Abstract

Extracting knowledge from disparate biomedical literature can play an important role in the discovery of disease mechanisms and remedial therapies. This paper explores a hybrid semantics-based knowledge synthesis and discovery methodology that integrates approaches from Literature Based Discovery (LBD), Systems Medicine, and Knowledge Graphs to analyze published biomedical literature and discover potential causal associations between risk factors and Non-Communicable Diseases (NCDs). This paper presents a knowledge synthesis and discovery framework to (a) mine biomedical literature to identify semantic associations between risk factors and NCDs, and (b) represent them as a knowledge graph that outlines the multi-causal associations between underlying risk factors and NCDs.

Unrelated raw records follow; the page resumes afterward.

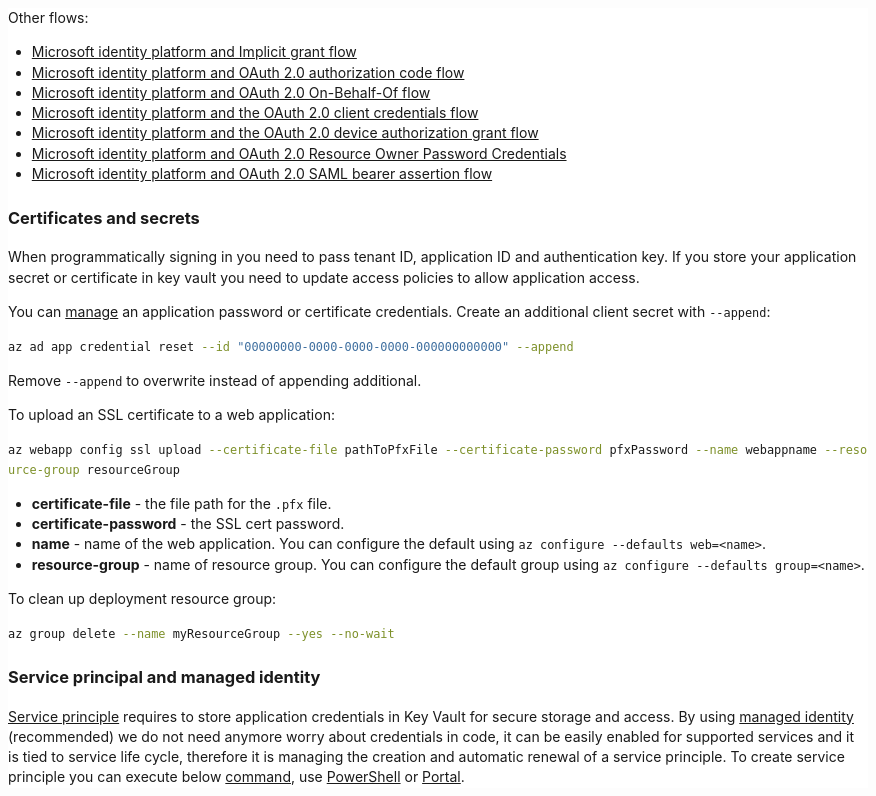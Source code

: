 Other flows:

- [Microsoft identity platform and Implicit grant flow](https://docs.microsoft.com/en-us/azure/active-directory/develop/v2-oauth2-implicit-grant-flow)
- [Microsoft identity platform and OAuth 2.0 authorization code flow](https://docs.microsoft.com/en-us/azure/active-directory/develop/v2-oauth2-auth-code-flow)
- [Microsoft identity platform and OAuth 2.0 On-Behalf-Of flow](https://docs.microsoft.com/en-us/azure/active-directory/develop/v2-oauth2-on-behalf-of-flow)
- [Microsoft identity platform and the OAuth 2.0 client credentials flow](https://docs.microsoft.com/en-us/azure/active-directory/develop/v2-oauth2-client-creds-grant-flow)
- [Microsoft identity platform and the OAuth 2.0 device authorization grant flow](https://docs.microsoft.com/en-us/azure/active-directory/develop/v2-oauth2-device-code)
- [Microsoft identity platform and OAuth 2.0 Resource Owner Password Credentials](https://docs.microsoft.com/en-us/azure/active-directory/develop/v2-oauth-ropc)
- [Microsoft identity platform and OAuth 2.0 SAML bearer assertion flow](https://docs.microsoft.com/en-us/azure/active-directory/develop/v2-saml-bearer-assertion)

### Certificates and secrets

When programmatically signing in you need to pass tenant ID, application ID and authentication key. If you store your application secret or certificate in key vault you need to update access policies to allow application access.

You can [manage](https://docs.microsoft.com/en-us/cli/azure/ad/app/credential?view=azure-cli-latest) an application password or certificate credentials. Create an additional client secret with `--append`:

```bash
az ad app credential reset --id "00000000-0000-0000-0000-000000000000" --append
```

Remove `--append` to overwrite instead of appending additional.

To upload an SSL certificate to a web application:

```bash
az webapp config ssl upload --certificate-file pathToPfxFile --certificate-password pfxPassword --name webappname --resource-group resourceGroup
```

- **certificate-file** - the file path for the `.pfx` file.
- **certificate-password**  - the SSL cert password.
- **name** - name of the web application. You can configure the default using `az configure --defaults web=<name>`.
- **resource-group** - name of resource group. You can configure the default group using `az configure --defaults group=<name>`.

To clean up deployment resource group:

```bash
az group delete --name myResourceGroup --yes --no-wait
```

### Service principal and managed identity

[Service principle](https://docs.microsoft.com/en-us/azure/active-directory/develop/app-objects-and-service-principals) requires to store application credentials in Key Vault for secure storage and access. By using [managed identity](https://docs.microsoft.com/en-us/azure/active-directory/managed-identities-azure-resources/overview) (recommended) we do not need anymore worry about credentials in code, it can be easily enabled for supported services and it is tied to service life cycle, therefore it is managing the creation and automatic renewal of a service principle. To create service principle you can execute below [command](https://docs.microsoft.com/en-us/cli/azure/create-an-azure-service-principal-azure-cli), use [PowerShell](https://docs.microsoft.com/en-us/powershell/azure/create-azure-service-principal-azureps) or [Portal](https://docs.microsoft.com/en-us/azure/active-directory/develop/howto-create-service-principal-portal).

We employ a novel ranking algorithm that considers direct and indirect relation-based methods, augmented by semantic relatedness, to discover causal associations between risk factors and a targeted condition—in this case breast cancer. The novelty of our work is the use of breast cancer-specific embeddings in combination with graph-based metrics to quantitatively evaluate semantic association based on causality. We evaluate the performance of our breast cancer-specific word embedding model by utilizing information retrieval methods and manually curated breast cancer relations. Results confirm that (a) our cancer-specific word embedding model out-performs non-disease-specific models with respect to retrieval of breast cancer relations, and (b) our method generates valid causal knowledge about causal risk and protective factors related to breast cancer. Our present study focuses on breast cancer, however, our method is adaptable to other NCDs.